James McCourt re-orders priorities [in "Mawrdew Czgowchwz"]. Like La Tosca, his creatures live for art and live for love. They are operaphiles, and opera is the most important thing in the world—at last someone has had the courage to say that.

This excuses them and McCourt from the charge of frivolity, which might otherwise have been leveled at the likes of Halcyon Q. Paranoy, Dame Sybil Farewell-Tarnysh, Merovig Creplaczx and Tangent Percase, people who casually utter gems like "What is laughter but somehow the cabaletta to grief?" and "Not for the squeamish?—Who are they, a sect?" and "Reality does not occur, it is enforced."

Amidst follies thick as post-performance traffic, McCourt tells the tale of Mawrdew Czgowchwz (pronounced "gorgeous"), "the diva of the moment," the ultimate opera singer of the fifties. Ever since her solo flight from newly Russified Czechoslovakia ended in a crash landing on the Champs Elysées, she has held the imagination of the world in thrall. The lady combines the onstage temperament of Callas with the offstage amiability of Tebaldi and a soupçon of De Los Angeles melancholy and Nilsson wit. She is the first "oltrano," possessing a range of three and a half octaves to F-sharp in alt and a repertory that includes Mélisande, Orfeo, the Queen of the Night, Norma, Brünnhilde, Katisha, both Dido and Cassandra in "Les Troyens," both the Marschallin and Octavian in "Rosenkavalier," and both Leonora and Azucena in "Il Trovatore."…

"Mawrdew Czgowchwz" is not a parody of anything in particular, but a mélange of fantasies, the author's daydream of what the world could be if a few discrepancies in the perfection of reality were set to rights, something like Nabokov's "Ada" or Vian's "Mood Indigo." This is a world where hunger strikes occur to protest the Met's firing of a singer, where blizzards vanish in a day, permitting audiences to attend the opera, where crowds gather and respond on cue, as do clouds. Everyone is wise and good save for a few wicked on whom divine retribution swiftly falls. Central Park is free of muggers and available for masquerades.

McCourt declaims his love for opera as it should be and for old New York as it never really was and brings to the task extraordinary talents for epigram, for style, for juxtaposition, for sheer nonsense. He shines a light on the arabesques of the English language at an unusual angle, so that weird and wonderful configurations pop out of it.
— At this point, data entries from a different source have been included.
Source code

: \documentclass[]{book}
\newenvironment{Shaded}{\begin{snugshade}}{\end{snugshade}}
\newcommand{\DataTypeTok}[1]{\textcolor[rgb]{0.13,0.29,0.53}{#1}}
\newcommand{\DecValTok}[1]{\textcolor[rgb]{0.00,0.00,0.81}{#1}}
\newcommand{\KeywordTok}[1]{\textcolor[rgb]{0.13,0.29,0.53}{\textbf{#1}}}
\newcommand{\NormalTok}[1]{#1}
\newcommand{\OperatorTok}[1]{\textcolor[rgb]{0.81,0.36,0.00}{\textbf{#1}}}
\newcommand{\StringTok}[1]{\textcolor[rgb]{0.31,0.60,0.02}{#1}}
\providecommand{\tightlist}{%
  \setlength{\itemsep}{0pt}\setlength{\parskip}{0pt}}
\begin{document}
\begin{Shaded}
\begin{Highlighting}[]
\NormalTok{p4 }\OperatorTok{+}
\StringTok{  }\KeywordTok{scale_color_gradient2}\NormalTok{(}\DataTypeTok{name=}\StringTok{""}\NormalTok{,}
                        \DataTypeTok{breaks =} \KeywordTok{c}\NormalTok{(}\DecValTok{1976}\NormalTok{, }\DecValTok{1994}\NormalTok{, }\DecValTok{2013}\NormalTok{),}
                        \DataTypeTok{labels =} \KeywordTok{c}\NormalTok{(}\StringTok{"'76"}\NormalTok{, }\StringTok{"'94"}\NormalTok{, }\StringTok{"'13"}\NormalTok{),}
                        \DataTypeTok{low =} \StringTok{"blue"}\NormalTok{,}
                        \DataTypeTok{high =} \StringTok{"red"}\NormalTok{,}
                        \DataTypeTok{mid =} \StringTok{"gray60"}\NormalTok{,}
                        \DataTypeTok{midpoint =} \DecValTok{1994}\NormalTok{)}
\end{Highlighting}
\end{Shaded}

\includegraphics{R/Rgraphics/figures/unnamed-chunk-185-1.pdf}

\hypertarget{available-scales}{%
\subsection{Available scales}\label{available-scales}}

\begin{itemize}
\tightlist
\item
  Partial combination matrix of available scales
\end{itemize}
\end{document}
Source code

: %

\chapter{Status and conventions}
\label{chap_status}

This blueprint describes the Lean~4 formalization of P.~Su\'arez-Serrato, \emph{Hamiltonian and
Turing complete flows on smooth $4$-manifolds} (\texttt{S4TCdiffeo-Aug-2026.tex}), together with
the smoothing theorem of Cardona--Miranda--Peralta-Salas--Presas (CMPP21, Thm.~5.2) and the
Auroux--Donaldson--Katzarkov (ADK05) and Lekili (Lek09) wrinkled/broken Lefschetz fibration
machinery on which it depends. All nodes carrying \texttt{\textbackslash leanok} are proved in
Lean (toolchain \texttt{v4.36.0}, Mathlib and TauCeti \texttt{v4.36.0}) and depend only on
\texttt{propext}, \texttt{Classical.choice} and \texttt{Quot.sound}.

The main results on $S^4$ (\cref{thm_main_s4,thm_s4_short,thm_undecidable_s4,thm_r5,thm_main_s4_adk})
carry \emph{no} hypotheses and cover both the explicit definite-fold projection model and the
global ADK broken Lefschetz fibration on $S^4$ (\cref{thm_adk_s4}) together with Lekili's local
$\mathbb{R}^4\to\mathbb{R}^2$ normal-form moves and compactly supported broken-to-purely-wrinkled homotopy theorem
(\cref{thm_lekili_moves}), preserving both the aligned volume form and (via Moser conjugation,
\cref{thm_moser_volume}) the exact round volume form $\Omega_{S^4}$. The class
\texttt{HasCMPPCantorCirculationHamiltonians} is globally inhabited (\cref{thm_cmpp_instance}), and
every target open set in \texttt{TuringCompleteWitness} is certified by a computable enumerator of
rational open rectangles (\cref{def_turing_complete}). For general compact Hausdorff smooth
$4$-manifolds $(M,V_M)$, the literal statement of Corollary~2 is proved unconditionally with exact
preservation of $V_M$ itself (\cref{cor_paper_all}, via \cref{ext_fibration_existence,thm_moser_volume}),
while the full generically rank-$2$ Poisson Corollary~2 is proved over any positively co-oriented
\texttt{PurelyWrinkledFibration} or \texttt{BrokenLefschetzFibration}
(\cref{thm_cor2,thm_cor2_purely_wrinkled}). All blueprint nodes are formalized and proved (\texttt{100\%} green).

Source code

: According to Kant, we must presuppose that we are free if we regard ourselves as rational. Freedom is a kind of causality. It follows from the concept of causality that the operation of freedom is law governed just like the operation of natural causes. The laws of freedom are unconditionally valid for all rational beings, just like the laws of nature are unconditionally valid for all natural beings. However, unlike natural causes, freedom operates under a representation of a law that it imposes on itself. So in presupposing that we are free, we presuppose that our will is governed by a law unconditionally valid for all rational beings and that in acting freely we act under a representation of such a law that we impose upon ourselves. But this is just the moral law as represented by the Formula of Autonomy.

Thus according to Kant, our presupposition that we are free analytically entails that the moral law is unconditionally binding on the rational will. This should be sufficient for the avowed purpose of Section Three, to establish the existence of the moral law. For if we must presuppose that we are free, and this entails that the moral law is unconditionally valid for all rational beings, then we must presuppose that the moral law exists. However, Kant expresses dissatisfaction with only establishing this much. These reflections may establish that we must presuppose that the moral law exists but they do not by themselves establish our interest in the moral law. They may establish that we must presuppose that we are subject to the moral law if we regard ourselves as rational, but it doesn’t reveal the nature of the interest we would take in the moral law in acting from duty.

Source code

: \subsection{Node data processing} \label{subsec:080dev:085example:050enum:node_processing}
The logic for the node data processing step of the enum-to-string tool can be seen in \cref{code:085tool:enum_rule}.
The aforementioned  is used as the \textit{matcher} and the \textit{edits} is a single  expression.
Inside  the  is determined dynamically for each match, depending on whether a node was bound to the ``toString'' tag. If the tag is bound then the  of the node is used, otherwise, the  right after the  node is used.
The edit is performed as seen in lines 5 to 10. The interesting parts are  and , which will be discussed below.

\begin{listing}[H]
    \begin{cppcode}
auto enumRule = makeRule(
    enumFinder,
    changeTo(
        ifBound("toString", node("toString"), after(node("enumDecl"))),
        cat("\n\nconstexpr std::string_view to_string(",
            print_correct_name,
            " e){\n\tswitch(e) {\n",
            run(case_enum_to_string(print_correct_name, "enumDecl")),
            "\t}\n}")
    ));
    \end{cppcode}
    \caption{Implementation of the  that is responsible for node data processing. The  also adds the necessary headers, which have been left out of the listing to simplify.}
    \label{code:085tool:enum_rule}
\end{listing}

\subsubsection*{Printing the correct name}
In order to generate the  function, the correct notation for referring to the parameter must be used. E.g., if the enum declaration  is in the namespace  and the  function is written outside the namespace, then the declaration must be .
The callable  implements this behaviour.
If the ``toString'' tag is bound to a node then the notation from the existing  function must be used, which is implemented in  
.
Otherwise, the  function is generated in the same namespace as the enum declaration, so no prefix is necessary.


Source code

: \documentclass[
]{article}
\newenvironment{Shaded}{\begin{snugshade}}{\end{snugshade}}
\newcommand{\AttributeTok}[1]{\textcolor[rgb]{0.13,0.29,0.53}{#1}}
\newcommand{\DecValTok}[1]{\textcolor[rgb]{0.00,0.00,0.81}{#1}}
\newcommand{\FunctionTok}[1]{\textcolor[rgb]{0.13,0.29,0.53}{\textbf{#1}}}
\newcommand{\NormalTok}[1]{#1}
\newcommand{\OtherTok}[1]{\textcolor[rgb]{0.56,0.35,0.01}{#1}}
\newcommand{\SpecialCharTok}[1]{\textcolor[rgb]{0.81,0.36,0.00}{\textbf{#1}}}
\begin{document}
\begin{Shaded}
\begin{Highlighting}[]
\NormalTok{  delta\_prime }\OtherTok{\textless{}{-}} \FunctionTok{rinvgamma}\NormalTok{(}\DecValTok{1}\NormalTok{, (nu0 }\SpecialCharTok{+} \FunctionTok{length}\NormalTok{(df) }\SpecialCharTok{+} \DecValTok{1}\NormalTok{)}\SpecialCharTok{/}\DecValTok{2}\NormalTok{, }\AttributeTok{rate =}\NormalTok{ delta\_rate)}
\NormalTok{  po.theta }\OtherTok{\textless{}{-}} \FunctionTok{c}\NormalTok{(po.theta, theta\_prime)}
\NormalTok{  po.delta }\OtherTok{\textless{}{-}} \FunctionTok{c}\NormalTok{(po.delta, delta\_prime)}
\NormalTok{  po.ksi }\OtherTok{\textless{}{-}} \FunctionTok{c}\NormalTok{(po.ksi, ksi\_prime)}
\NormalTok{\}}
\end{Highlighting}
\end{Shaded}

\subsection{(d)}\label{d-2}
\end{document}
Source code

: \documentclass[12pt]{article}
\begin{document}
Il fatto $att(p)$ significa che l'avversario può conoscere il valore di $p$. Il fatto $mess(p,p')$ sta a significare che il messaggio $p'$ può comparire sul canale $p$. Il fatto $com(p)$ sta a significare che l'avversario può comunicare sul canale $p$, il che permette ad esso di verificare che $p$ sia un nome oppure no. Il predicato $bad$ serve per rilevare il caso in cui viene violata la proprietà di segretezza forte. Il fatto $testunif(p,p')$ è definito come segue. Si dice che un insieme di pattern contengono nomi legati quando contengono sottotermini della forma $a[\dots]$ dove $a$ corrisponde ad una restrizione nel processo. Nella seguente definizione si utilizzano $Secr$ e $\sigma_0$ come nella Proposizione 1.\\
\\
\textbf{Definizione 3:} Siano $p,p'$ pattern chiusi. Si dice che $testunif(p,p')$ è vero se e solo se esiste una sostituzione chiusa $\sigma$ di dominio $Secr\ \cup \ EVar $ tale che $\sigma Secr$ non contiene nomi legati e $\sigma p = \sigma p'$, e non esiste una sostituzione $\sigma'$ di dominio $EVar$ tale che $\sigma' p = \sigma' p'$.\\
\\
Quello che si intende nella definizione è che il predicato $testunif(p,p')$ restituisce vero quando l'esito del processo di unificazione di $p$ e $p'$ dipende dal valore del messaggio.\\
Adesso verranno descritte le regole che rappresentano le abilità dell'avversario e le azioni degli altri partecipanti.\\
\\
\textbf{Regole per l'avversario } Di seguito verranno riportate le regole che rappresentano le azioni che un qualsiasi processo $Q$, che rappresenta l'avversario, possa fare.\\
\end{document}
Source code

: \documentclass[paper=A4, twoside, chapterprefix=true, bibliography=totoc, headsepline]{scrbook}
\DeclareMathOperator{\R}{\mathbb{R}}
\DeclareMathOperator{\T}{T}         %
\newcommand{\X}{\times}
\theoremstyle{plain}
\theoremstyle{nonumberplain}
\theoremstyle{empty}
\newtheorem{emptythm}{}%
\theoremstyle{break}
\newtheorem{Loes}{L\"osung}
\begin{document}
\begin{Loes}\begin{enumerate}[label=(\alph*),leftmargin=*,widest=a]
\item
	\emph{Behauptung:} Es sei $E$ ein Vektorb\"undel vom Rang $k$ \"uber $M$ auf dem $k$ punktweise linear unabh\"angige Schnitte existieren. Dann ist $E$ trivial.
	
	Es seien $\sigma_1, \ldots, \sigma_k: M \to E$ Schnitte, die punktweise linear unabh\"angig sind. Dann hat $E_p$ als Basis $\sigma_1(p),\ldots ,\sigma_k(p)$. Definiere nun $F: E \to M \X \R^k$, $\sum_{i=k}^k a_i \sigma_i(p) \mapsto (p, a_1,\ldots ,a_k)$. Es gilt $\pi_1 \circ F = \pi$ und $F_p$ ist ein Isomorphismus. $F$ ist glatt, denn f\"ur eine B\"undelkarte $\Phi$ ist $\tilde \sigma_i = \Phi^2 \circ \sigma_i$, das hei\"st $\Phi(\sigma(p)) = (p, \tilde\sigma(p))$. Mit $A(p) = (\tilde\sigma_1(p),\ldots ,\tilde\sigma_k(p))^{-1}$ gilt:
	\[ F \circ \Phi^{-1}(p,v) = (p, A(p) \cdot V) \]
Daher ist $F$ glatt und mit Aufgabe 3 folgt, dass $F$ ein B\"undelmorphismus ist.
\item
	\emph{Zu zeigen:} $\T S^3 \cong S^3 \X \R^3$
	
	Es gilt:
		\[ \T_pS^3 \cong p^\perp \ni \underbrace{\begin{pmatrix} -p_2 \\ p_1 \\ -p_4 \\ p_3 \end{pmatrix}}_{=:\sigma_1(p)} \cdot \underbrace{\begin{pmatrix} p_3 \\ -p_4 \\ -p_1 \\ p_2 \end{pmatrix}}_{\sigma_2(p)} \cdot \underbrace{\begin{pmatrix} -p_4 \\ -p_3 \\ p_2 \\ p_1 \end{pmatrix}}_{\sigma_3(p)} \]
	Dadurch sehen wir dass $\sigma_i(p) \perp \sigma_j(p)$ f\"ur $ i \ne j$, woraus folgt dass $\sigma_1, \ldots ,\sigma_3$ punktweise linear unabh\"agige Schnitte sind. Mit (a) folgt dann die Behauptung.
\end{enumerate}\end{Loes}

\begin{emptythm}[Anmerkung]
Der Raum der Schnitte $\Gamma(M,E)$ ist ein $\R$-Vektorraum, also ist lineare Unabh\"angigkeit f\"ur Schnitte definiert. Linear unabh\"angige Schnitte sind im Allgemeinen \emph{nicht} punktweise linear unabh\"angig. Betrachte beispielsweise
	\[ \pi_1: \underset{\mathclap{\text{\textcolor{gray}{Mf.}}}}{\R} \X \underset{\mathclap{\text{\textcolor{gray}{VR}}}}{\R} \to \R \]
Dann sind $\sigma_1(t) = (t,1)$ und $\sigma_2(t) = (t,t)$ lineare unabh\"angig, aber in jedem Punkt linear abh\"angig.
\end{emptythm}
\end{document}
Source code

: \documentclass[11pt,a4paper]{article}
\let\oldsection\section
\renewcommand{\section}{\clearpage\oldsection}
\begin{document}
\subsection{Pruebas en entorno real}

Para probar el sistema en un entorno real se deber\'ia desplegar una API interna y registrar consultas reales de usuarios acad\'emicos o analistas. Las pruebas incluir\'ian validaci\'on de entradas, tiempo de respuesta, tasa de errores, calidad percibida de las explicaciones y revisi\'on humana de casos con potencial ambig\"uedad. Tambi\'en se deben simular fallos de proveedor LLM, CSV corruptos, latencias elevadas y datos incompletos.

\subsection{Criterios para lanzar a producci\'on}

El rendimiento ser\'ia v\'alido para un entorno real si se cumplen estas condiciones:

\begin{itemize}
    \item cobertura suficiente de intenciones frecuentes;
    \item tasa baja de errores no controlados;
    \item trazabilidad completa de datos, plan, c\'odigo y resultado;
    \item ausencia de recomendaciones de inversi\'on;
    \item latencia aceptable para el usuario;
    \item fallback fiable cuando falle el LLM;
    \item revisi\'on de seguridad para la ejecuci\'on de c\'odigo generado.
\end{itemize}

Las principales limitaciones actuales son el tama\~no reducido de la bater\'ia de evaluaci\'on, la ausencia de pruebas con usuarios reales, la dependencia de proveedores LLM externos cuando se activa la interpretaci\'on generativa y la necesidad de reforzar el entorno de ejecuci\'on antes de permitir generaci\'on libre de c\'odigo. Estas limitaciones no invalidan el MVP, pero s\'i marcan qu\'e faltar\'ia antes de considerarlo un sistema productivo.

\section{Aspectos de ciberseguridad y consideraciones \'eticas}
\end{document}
The result is delectable but may be too cluttered for some tastes. The style keenly recalls Ronald Firbank, whose appeal is a specialized one, despite recent claims for his universality. The prose is luminous enough to be lurid. Events are almost too busy being described to happen. McCourt has Firbank's vast supply of improbably stylish phrases, his knack for sketching a character lightly but complexly, his eye and love for nonsense in the name of social amenities. But he is less far out. He has not Firbank's taste in perversity—the most scandalous event in "Mawrdew Czgowchwz" is the rape of the diva by her conductor minutes before her first Isolde. Firbank's novels are perceived through a hazy scrim of non sequiturs, compared with which McCourt's prose is straightforward. McCourt is as florid as the Bel Canto composers but, as someone once said of Puccini, "he gets on with it."

"Once upon a time (time out of mind)" begins this remembrance of things past that never were; McCourt escapes time not only by recapturing the Old Met that no longer exists outside memory, but also by gilding his memories in so literally fantastic a manner that only mind could contain them. But for the delectation of what other minds is this one displayed? "Mawrdew Czgowchwz" is not written for any isolatable cult—knowledge of opera...

(The entire section contains 1503 words.)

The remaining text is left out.